There is much to learn from this story – that Christ has the power to change lives in an instant; that God often entrusts divine work to the most unlikely of characters; that no one, no matter how violent or sinful their past, is beyond redemption; and that conversion can happen at the most unexpected times and places.

But I think this dramatic story of conversion has also had a down side in Christian history – that the experience of Paul, as he became known after his baptism, has too often been held up as the norm for Christians, that it somehow represents an experience that all true Christians must undergo.

How often have you heard the question, “When did you become a Christian?” Typically the one who asks such a question believes that true Christians can point to a specific moment in time when they became a believer.  For them, conversion is a dramatic, one-time, life-changing event.

For some people that is indeed the case. Maybe some of you have had that kind of experience.

But not all Christians have.

The truth is that God has an infinite number of ways to reach out to us.
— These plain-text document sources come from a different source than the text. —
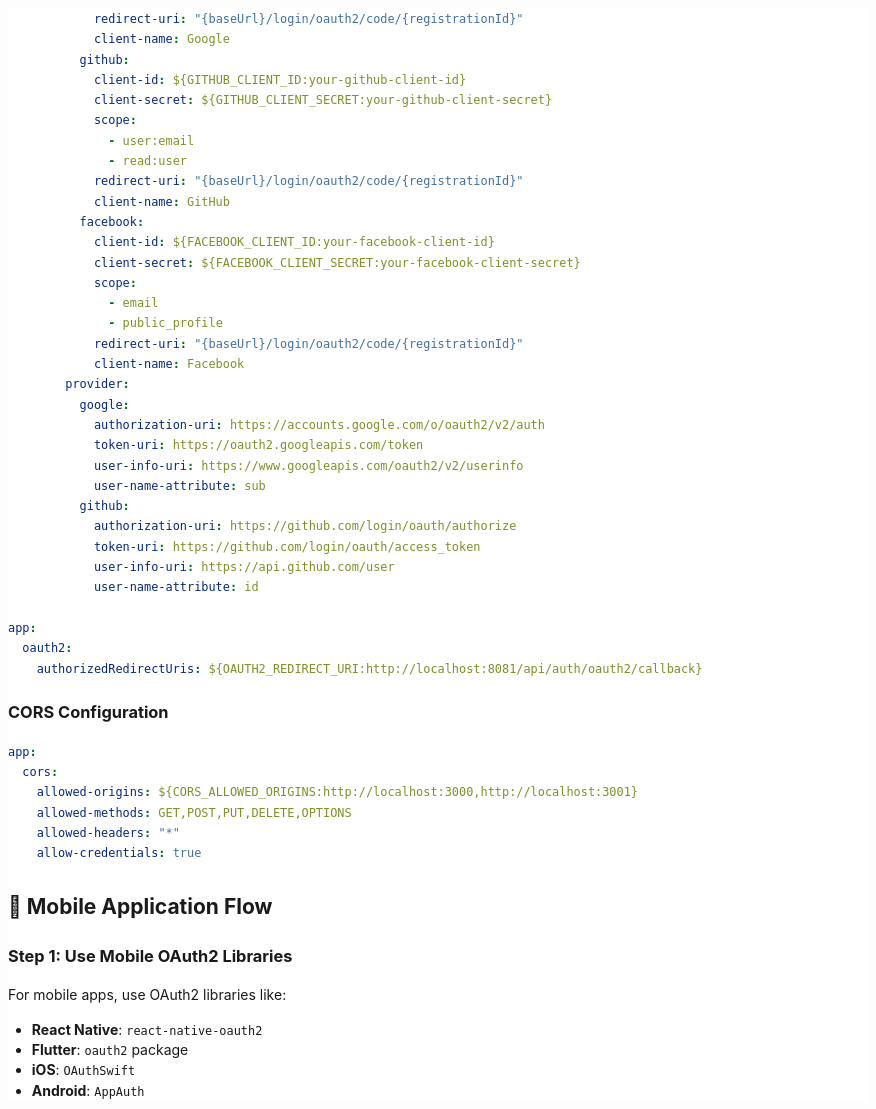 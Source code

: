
 ```yaml
            redirect-uri: "{baseUrl}/login/oauth2/code/{registrationId}"
            client-name: Google
          github:
            client-id: ${GITHUB_CLIENT_ID:your-github-client-id}
            client-secret: ${GITHUB_CLIENT_SECRET:your-github-client-secret}
            scope:
              - user:email
              - read:user
            redirect-uri: "{baseUrl}/login/oauth2/code/{registrationId}"
            client-name: GitHub
          facebook:
            client-id: ${FACEBOOK_CLIENT_ID:your-facebook-client-id}
            client-secret: ${FACEBOOK_CLIENT_SECRET:your-facebook-client-secret}
            scope:
              - email
              - public_profile
            redirect-uri: "{baseUrl}/login/oauth2/code/{registrationId}"
            client-name: Facebook
        provider:
          google:
            authorization-uri: https://accounts.google.com/o/oauth2/v2/auth
            token-uri: https://oauth2.googleapis.com/token
            user-info-uri: https://www.googleapis.com/oauth2/v2/userinfo
            user-name-attribute: sub
          github:
            authorization-uri: https://github.com/login/oauth/authorize
            token-uri: https://github.com/login/oauth/access_token
            user-info-uri: https://api.github.com/user
            user-name-attribute: id

app:
  oauth2:
    authorizedRedirectUris: ${OAUTH2_REDIRECT_URI:http://localhost:8081/api/auth/oauth2/callback}
```

### **CORS Configuration**
```yaml
app:
  cors:
    allowed-origins: ${CORS_ALLOWED_ORIGINS:http://localhost:3000,http://localhost:3001}
    allowed-methods: GET,POST,PUT,DELETE,OPTIONS
    allowed-headers: "*"
    allow-credentials: true
```

## 📱 **Mobile Application Flow**

### **Step 1: Use Mobile OAuth2 Libraries**
For mobile apps, use OAuth2 libraries like:
- **React Native**: `react-native-oauth2`
- **Flutter**: `oauth2` package
- **iOS**: `OAuthSwift`
- **Android**: `AppAuth`
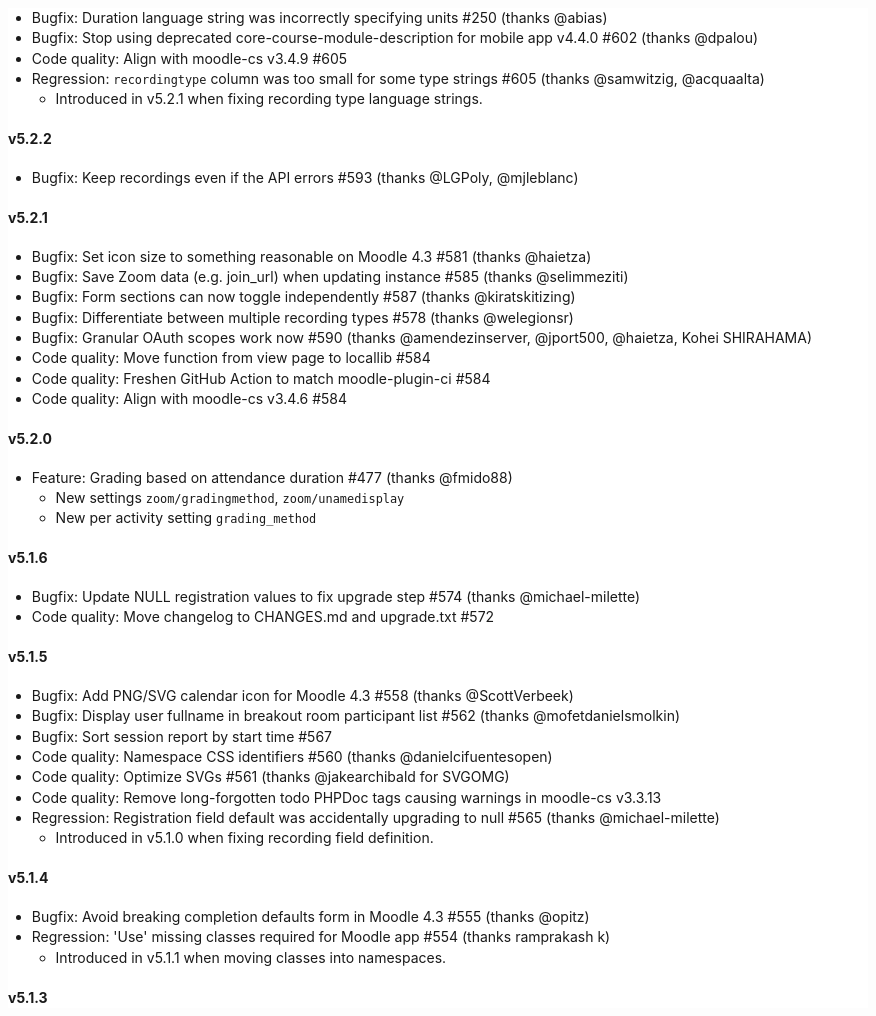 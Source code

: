 - Bugfix: Duration language string was incorrectly specifying units #250 (thanks @abias)
- Bugfix: Stop using deprecated core-course-module-description for mobile app v4.4.0 #602 (thanks @dpalou)
- Code quality: Align with moodle-cs v3.4.9 #605
- Regression: `recordingtype` column was too small for some type strings #605 (thanks @samwitzig, @acquaalta)
  - Introduced in v5.2.1 when fixing recording type language strings.

#### v5.2.2 ####

- Bugfix: Keep recordings even if the API errors #593 (thanks @LGPoly, @mjleblanc)

#### v5.2.1 ####

- Bugfix: Set icon size to something reasonable on Moodle 4.3 #581 (thanks @haietza)
- Bugfix: Save Zoom data (e.g. join_url) when updating instance #585 (thanks @selimmeziti)
- Bugfix: Form sections can now toggle independently #587 (thanks @kiratskitizing)
- Bugfix: Differentiate between multiple recording types #578 (thanks @welegionsr)
- Bugfix: Granular OAuth scopes work now #590 (thanks @amendezinserver, @jport500, @haietza, Kohei SHIRAHAMA)
- Code quality: Move function from view page to locallib #584
- Code quality: Freshen GitHub Action to match moodle-plugin-ci #584
- Code quality: Align with moodle-cs v3.4.6 #584

#### v5.2.0 ####

- Feature: Grading based on attendance duration #477 (thanks @fmido88)
  - New settings `zoom/gradingmethod`, `zoom/unamedisplay`
  - New per activity setting `grading_method`

#### v5.1.6 ####

- Bugfix: Update NULL registration values to fix upgrade step #574 (thanks @michael-milette)
- Code quality: Move changelog to CHANGES.md and upgrade.txt #572

#### v5.1.5 ####

- Bugfix: Add PNG/SVG calendar icon for Moodle 4.3 #558 (thanks @ScottVerbeek)
- Bugfix: Display user fullname in breakout room participant list #562 (thanks @mofetdanielsmolkin)
- Bugfix: Sort session report by start time #567
- Code quality: Namespace CSS identifiers #560 (thanks @danielcifuentesopen)
- Code quality: Optimize SVGs #561 (thanks @jakearchibald for SVGOMG)
- Code quality: Remove long-forgotten todo PHPDoc tags causing warnings in moodle-cs v3.3.13
- Regression: Registration field default was accidentally upgrading to null #565 (thanks @michael-milette)
  - Introduced in v5.1.0 when fixing recording field definition.

#### v5.1.4 ####

- Bugfix: Avoid breaking completion defaults form in Moodle 4.3 #555 (thanks @opitz)
- Regression: 'Use' missing classes required for Moodle app #554 (thanks ramprakash k)
  - Introduced in v5.1.1 when moving classes into namespaces.

#### v5.1.3 ####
God deals with each of us as we are.

Saul was an intense, dramatic, larger-than-life type of personality. Subtlety would have been lost on him.

Or as Flannery O’Connor wrote of Paul, “I reckon the Lord knew that the only way to make a Christian out of that one was to knock him off his horse.”

That approach doesn’t necessarily work on everyone.

God does not take a one-size-fits-all approach to conversion. Just as the body of Christ we receive each week may be round, triangular, trapezoidal, or no discernible shape at all, Christ comes to us in many ways, shapes, and guises.

Although I would in no way denigrate those who have had Damascus-road experiences of conversion, for most people I know, myself included, conversion is a lifelong process, a series of experiences and learnings that gradually and continually shape us and turn us toward God.

That is the kind of conversion experienced by Dan Wakefield, which he describes in his book Returning.

“I was put off by the melodramatic nature of the label ‘born again,’” he writes, “as well as the political beliefs that seemed to go along with it.

“Besides, I didn’t feel ‘reborn.’ No voice came out of the sky nor did a thunder clap strike me on the path through the Boston Common. 

“I was relieved when our minister explained that the literal translation of ‘conversion’ in both Hebrew and Greek is not ‘rebirth’ but ‘turning.’ 

“That’s what my own experience felt like – as if I’d been walking in one direction and then, in response to some inner pull, I turned – not even all the way around, but only what seemed a slightly different angle.”

Wakefield’s experience is what Writer Kathleen Norris means when she describes conversion as a process, not a goal.

“In living out my conversion as a daily and lifelong process, I treasure most the example of my grandmother, who dwelled in one marriage, one home, one church congregation for over 60 years,” she writes.

“Her faith was alive for anyone to see; her life demonstrated that conversion is no more spectacular than learning to love the people we live with and work among.

“It does not mean seeking out the most exotic spiritual experience, or the ideal religion, or the holiest teachers who will give us the greatest returns on our investment.

“Conversion is seeing ourselves, and the ordinary people in our families, our classrooms, and on the job, in a new light. Can it be that these very people – even the difficult, unbearable ones – are the ones God has given us, so that together we might find salvation?”  Amen.